Coming from Blue, Yellow would have interpreted these actions as a ploy, a cynical maneuver to assemble some gossip or material for teasing. Crystal’s sincerity seemed self-evident though, and the combination of the look of concern in the younger girl’s eyes and the realization of how diverged her feelings about her two groups of friends had become broke through the surface appearance of gaiety.
Yellow spilled out as much as she could, trying her best to lay things out in a logical chain of events but knowing that she was backtracking and repeating herself in spite of those efforts. It was an effort that was made even harder by Yellow completely expunging her feelings for Red from her story. Crystal, to her friend’s eternal gratitude, listened intently and seemed to follow things well enough, tracing out the threads of friendship, affection, and isolation that had led up to Yellow’s current mindset. Like any great friend, she offered just the right number of platitudes. If she knew that Yellow was not telling her the full story, Crystal let it go without comment.
The two of them rejoined the other half of their ensemble just in time to prevent Gold from setting off some firecrackers that he had snuck into the shopping mall after saving them for over a month just for this purpose. The rest of the day passed in the halcyon fashion that is recalled decades after the fact without much detail other than the quiet assurance that it was a good day.
That Yellow could not bring herself to share her feelings regarding Red with Crystal troubled her, but not enough to spoil the time spent with her friends.
It was not entirely intentional, but Yellow ended up completely shunning her older neighborhood friends in favor of her new group. Days were spent in a happy haze of talk, play, and mischief. The only threat to the young teen’s bliss was the calendar on her fridge at home which steadily was counting down the days until the first day of school.
Yellow’s recollections were interrupted by the gentle buzz of her cellphone in her pocket. She fished it out and read the message that Silver had sent her: “how goes the rock n roll?”
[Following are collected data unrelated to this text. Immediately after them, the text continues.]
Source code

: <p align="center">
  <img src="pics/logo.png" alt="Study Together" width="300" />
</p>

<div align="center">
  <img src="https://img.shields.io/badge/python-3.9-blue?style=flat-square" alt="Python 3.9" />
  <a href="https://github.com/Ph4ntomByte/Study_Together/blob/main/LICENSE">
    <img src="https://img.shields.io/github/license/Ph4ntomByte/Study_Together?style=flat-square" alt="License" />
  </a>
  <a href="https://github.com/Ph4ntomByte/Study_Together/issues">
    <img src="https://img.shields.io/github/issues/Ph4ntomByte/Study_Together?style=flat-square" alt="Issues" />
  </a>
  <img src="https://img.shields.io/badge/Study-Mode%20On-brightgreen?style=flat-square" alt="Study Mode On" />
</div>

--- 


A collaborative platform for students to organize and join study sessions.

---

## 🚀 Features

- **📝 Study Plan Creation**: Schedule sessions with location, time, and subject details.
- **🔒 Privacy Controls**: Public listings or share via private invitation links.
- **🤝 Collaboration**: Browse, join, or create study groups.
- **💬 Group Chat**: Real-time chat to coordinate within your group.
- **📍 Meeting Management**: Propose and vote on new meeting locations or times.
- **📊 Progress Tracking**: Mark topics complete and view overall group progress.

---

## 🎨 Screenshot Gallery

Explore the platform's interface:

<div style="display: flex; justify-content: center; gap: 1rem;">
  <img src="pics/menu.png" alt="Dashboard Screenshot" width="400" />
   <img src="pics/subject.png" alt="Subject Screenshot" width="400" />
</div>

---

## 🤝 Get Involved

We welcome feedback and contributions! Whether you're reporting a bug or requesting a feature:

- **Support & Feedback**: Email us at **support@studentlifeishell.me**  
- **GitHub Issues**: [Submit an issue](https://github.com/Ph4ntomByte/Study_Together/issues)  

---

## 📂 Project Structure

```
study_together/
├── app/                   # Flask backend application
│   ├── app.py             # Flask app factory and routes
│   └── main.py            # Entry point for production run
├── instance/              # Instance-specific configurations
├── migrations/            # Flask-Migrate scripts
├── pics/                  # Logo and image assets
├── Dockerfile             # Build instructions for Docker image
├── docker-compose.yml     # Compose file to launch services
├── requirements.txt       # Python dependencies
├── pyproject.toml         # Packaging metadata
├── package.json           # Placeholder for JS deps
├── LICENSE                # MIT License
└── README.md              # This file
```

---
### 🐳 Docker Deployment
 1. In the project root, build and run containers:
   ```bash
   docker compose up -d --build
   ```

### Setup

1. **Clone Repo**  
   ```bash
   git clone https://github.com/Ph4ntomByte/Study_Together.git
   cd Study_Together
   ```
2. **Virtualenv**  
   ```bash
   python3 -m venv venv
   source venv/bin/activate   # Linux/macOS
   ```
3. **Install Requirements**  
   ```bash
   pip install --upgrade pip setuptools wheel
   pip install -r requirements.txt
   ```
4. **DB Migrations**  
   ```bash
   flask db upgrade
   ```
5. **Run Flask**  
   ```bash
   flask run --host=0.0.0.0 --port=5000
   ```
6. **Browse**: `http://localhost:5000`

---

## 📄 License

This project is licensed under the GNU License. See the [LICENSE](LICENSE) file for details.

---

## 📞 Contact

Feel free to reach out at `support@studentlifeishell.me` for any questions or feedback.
She smiled and her thumbs flew across the touchscreen, typing out, “Not good. Don’t know what I’m doing :)”
For a few seconds, the phone showed that Silver was typing, but the reply was paradoxically short: “Can I help?”
Yellow hesitated, but after her brown eyes darted from the guitar to the video that she had watched over a dozen times and then back to the borrowed instrument there was only one sensible answer. “Yes! Hurry!”
The prospect of help reduced the urgency of learning the instrument considerably and Yellow felt perfectly justified to stand up and go to the bathroom to make sure that she was looking presentable. While she was brushing her hair, Yellow’s mind wandered again to the past week.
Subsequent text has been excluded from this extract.